大手塾なら先生の転任で把握していないことあるやもしれないので、面談に行く前に伝えておいて調べておいてもらった。先に言っておかないとスッとは出てこない資料かもしれない。
今いる先生のメンバーはいつから校舎の担当かを確認!
実績とともに、今校舎にいる先生のメンバーはいつから担当しているかを確認。過去の校舎の合格実績が今のメンバーのものなのか、他のメンバーのものなのか、少々イヤラシイが確認をさせてもらう。
なにせ大きな勝負。そこまでしたい。
今回は中3からの塾選びなので必要ないが、中1中2からの塾選びであれば、先生の転任の頻度は確認しておく。中3で指導メンバー総変わりなんてこともありえるので。
生徒がいるときに行って雰囲気を確認!
面談は生徒がいる時間帯でお願いした。塾は生徒が来て本来の姿となる。それを確認したかった。
そこにいる先生と生徒たちとの心の距離はどれぐらいか。よそよそしくないか、冷えていないか、馴れ馴れしすぎないか。
教室の温度と空気の色を見る。集団指導塾はクラスごとで一体感を出しやすいから色は出やすい。
基本的には大手ならアットホームで暖かな雰囲気が良い。
以上。
今回の塾選びがどれだけガチかを最初に伝えて、失礼承知で根堀り葉掘り塾に質問しまくった。
3塾回ってじっくり選んだ結果、気に入った塾長がいた「佐成予備校」に頼むことにした。

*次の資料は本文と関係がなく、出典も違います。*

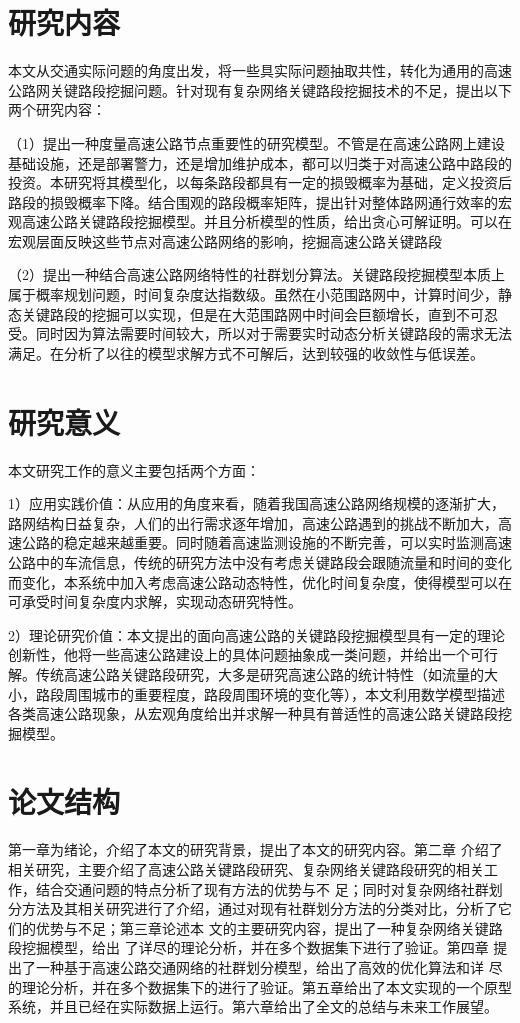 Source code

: \section{研究内容}
    本文从交通实际问题的角度出发，将一些具实际问题抽取共性，转化为通用的高速公路网关键路段挖掘问题。针对现有复杂网络关键路段挖掘技术的不足，提出以下两个研究内容：
    
		（1）提出一种度量高速公路节点重要性的研究模型。不管是在高速公路网上建设基础设施，还是部署警力，还是增加维护成本，都可以归类于对高速公路中路段的投资。本研究将其模型化，以每条路段都具有一定的损毁概率为基础，定义投资后路段的损毁概率下降。结合围观的路段概率矩阵，提出针对整体路网通行效率的宏观高速公路关键路段挖掘模型。并且分析模型的性质，给出贪心可解证明。可以在宏观层面反映这些节点对高速公路网络的影响，挖掘高速公路关键路段
		
		（2）提出一种结合高速公路网络特性的社群划分算法。关键路段挖掘模型本质上属于概率规划问题，时间复杂度达指数级。虽然在小范围路网中，计算时间少，静态关键路段的挖掘可以实现，但是在大范围路网中时间会巨额增长，直到不可忍受。同时因为算法需要时间较大，所以对于需要实时动态分析关键路段的需求无法满足。在分析了以往的模型求解方式不可解后，达到较强的收敛性与低误差。

\section{研究意义}
	本文研究工作的意义主要包括两个方面：

		1）应用实践价值：从应用的角度来看，随着我国高速公路网络规模的逐渐扩大，路网结构日益复杂，人们的出行需求逐年增加，高速公路遇到的挑战不断加大，高速公路的稳定越来越重要。同时随着高速监测设施的不断完善，可以实时监测高速公路中的车流信息，传统的研究方法中没有考虑关键路段会跟随流量和时间的变化而变化，本系统中加入考虑高速公路动态特性，优化时间复杂度，使得模型可以在可承受时间复杂度内求解，实现动态研究特性。

		2）理论研究价值：本文提出的面向高速公路的关键路段挖掘模型具有一定的理论创新性，他将一些高速公路建设上的具体问题抽象成一类问题，并给出一个可行解。传统高速公路关键路段研究，大多是研究高速公路的统计特性（如流量的大小，路段周围城市的重要程度，路段周围环境的变化等），本文利用数学模型描述各类高速公路现象，从宏观角度给出并求解一种具有普适性的高速公路关键路段挖掘模型。
		
\section{论文结构}
    第一章为绪论，介绍了本文的研究背景，提出了本文的研究内容。第二章
介绍了相关研究，主要介绍了高速公路关键路段研究、复杂网络关键路段研究的相关工作，结合交通问题的特点分析了现有方法的优势与不
足；同时对复杂网络社群划分方法及其相关研究进行了介绍，通过对现有社群划分方法的分类对比，分析了它们的优势与不足；第三章论述本
文的主要研究内容，提出了一种复杂网络关键路段挖掘模型，给出
了详尽的理论分析，并在多个数据集下进行了验证。第四章
提出了一种基于高速公路交通网络的社群划分模型，给出了高效的优化算法和详
尽的理论分析，并在多个数据集下的进行了验证。第五章给出了本文实现的一个原型系统，并且已经在实际数据上运行。第六章给出了全文的总结与未来工作展望。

「俺はあなたがいるからこの塾を選んだんです。どうかうちの息子、厳しく見てください。宜しくお願いします!」
名指しの仕事は気合入る。その自分の体験ふまえ、しっかり名指しでお願いした。ここから心配事はちょくちょくこの塾長に相談することとする。
あとはジロウの頑張り次第。爺さんの夢を叶えて我が家に財産をもたらす高校入試。
今年は熱い1年になりそうだ。
おわり
この話は全てフィクションです。
もしも私がスーパー真剣に大手集団指導塾を選ぶことになったらどんな風に選ぶかなぁというのを妄想して書きました。
今から大手集団指導塾を選ぶ参考にしていただいてもいいですが、スーパー真剣バージョンなので少々ヤリ過ぎな面もあります(゚д゚)!
「これから1年一緒に受験を過ごすパートナーを真剣に探しているんです!」という姿勢で塾の先生方と接してくださいね。
今日はこのへんで。
それでは。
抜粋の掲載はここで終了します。